A key part of the Shop Local movement in recent years has been sparked by the rise of Craft Beer, with many city and states dropping nuicense regulations inhibiting breweries from providing samples, selling food or selling take away bottles smaller than 22 ounces. At this point, the contribution of breweries, wine makers and craft spirts to local economies has been felt in hundreds of markets.
The role of digital media in promoting and selling local beer, wine and spirits has been a significant one, with social media rating products and creating buzz for products and events; directories pointing consumers in the right direction; and now, on demand services like Driz.ly delivering booze directly to your door (a fad, ok?)

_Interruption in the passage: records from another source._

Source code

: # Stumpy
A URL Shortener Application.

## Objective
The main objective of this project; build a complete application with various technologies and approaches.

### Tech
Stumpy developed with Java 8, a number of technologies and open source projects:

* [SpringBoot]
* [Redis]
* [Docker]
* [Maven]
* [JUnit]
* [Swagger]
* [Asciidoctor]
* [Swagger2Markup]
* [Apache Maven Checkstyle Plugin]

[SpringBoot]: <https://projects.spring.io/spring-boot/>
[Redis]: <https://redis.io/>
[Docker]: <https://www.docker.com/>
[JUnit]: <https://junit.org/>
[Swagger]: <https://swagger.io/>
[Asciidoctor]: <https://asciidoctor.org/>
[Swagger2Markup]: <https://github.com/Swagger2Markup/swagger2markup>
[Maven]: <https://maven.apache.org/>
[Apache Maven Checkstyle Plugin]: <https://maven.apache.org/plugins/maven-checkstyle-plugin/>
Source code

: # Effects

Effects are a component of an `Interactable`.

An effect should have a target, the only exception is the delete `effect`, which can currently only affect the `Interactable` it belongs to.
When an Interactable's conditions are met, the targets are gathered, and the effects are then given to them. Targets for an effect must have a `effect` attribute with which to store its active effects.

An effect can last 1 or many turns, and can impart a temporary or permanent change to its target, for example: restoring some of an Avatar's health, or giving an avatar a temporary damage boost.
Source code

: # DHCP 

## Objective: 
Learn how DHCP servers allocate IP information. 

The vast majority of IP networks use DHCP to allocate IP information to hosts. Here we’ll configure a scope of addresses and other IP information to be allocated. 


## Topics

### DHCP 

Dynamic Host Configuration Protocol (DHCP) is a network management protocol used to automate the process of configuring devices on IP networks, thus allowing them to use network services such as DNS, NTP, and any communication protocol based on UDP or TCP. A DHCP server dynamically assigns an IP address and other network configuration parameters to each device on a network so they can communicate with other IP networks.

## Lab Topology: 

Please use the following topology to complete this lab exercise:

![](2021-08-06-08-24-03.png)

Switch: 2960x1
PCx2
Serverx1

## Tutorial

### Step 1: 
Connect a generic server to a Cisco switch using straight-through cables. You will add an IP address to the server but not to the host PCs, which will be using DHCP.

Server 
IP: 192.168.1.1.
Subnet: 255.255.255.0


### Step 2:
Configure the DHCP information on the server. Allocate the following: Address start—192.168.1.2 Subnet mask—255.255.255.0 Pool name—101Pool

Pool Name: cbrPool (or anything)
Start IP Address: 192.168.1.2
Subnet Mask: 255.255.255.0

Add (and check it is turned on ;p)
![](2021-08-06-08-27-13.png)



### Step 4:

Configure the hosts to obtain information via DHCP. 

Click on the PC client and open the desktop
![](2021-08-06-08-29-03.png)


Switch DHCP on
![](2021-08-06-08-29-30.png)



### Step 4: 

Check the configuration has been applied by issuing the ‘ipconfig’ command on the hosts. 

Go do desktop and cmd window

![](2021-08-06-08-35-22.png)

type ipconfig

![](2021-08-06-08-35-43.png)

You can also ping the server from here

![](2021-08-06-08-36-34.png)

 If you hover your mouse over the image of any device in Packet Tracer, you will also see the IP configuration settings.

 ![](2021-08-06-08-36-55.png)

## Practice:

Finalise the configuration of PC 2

One entrepreneur I’ve watched carefully over the years is Steve Gilberg, who created the Happy Hours website and then Facebook directory of bars and drinks, which partially inspired my creation of the Marketplaces research program for BIA/Kelsey; and then also created Wine Twits, a national happening of promoted wine with hundreds of local parties tweeting away.
Gilberg’s newest project is Craft Spirits Exchange, a website and app dedicated to promoting local craft spirits to craft enthusiasts around the U.S. He’s CMO for the Exchange, reporting to Luis Troccoli, a native New Yorker who was inspired to launch the exchange in 2013 when he moved to Florida and couldn’t get access or even news about his favorite spirits.
The Exchange is a spirits marketplace that combines bright editorial; more than 1,100 profiles of spirits products; community reviews; and marketing from local craft retailers. More than 40 states now allow direct shipping of spirits, acting as major contributors to local commerce. My own state, Oregon, has more than 60 spirits producers. Troccoli says a major role for the exchange has been to enable east coast consumers to buy west coast spirits, and vice versa.